* _EXERCISE_
Only certain lines below are wanted: those starting at the line containing "<img src='https://i.ibb.co/37CLGHL/gui-image.png' alt='missing'" and ending at the line containing "- [X] Draw by 50 move rule", both included, each retyped exactly.
= Beginning of Section =
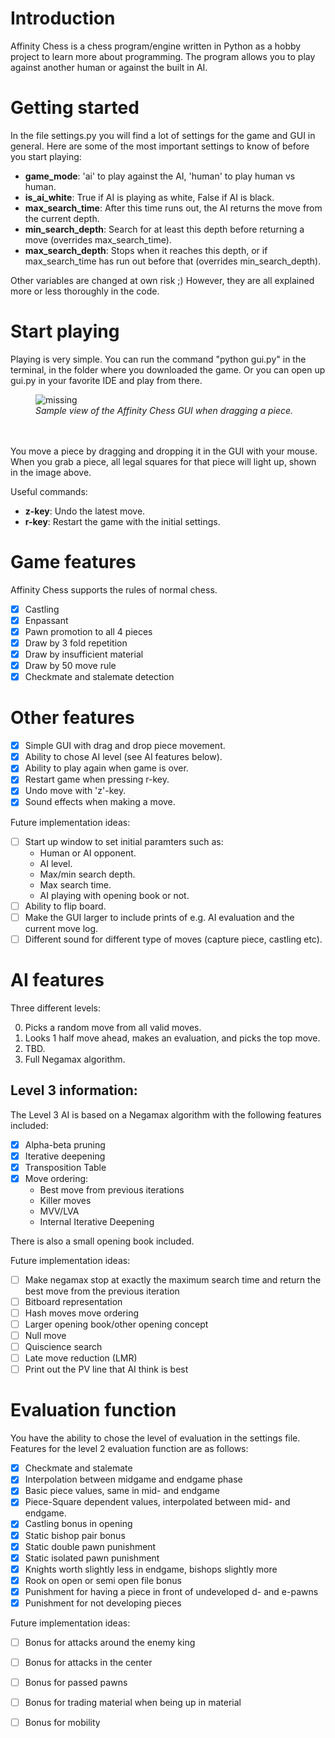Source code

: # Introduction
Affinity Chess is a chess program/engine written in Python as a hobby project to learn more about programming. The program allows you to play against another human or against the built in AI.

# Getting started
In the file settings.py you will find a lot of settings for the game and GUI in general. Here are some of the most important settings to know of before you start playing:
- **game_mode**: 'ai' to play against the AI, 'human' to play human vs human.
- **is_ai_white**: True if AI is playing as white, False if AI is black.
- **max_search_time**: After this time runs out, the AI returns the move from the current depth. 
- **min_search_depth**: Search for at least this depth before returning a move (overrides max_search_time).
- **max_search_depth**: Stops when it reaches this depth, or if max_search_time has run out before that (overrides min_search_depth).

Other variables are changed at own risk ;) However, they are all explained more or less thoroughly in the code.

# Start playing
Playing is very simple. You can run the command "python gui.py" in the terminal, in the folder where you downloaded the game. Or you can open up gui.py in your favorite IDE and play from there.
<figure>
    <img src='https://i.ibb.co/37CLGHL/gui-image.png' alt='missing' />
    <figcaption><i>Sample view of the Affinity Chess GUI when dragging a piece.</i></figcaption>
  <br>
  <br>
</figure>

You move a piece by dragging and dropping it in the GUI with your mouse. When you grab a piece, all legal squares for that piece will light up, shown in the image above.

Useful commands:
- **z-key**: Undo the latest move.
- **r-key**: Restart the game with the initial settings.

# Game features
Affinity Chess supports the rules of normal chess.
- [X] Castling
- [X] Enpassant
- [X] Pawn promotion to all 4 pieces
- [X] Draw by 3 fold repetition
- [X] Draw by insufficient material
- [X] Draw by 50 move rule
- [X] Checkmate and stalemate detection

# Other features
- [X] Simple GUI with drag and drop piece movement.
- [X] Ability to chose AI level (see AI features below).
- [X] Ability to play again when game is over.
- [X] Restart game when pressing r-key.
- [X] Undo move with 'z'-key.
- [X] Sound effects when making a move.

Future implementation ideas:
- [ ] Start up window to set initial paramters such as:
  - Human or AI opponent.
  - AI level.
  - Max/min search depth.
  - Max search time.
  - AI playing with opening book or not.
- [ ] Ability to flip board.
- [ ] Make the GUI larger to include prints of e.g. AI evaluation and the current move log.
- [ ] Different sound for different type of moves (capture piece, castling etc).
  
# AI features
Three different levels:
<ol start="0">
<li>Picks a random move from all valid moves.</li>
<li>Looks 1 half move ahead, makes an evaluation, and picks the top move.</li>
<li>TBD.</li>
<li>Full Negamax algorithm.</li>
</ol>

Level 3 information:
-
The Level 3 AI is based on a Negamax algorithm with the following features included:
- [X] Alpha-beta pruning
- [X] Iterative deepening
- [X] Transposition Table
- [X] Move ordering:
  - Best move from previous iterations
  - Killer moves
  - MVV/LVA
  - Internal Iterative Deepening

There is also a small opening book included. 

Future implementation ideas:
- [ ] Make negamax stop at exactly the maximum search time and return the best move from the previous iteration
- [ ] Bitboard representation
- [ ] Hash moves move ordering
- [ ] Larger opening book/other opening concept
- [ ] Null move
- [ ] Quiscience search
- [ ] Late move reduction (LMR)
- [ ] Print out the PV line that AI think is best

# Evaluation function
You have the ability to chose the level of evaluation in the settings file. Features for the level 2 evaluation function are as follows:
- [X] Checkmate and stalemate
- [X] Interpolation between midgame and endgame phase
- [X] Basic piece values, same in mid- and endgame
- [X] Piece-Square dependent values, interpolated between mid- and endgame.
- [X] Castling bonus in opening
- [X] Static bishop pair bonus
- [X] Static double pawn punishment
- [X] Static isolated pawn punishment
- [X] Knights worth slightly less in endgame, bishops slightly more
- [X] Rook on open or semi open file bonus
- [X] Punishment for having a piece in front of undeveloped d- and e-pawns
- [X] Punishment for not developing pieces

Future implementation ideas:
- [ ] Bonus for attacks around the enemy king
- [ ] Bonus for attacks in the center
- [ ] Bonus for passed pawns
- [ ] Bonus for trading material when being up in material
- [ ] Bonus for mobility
= End of Section =
* _ANSWER FOR THIS EXERCISE_
    <img src='https://i.ibb.co/37CLGHL/gui-image.png' alt='missing' />
    <figcaption><i>Sample view of the Affinity Chess GUI when dragging a piece.</i></figcaption>
  <br>
  <br>
</figure>

You move a piece by dragging and dropping it in the GUI with your mouse. When you grab a piece, all legal squares for that piece will light up, shown in the image above.

Useful commands:
- **z-key**: Undo the latest move.
- **r-key**: Restart the game with the initial settings.

# Game features
Affinity Chess supports the rules of normal chess.
- [X] Castling
- [X] Enpassant
- [X] Pawn promotion to all 4 pieces
- [X] Draw by 3 fold repetition
- [X] Draw by insufficient material
- [X] Draw by 50 move rule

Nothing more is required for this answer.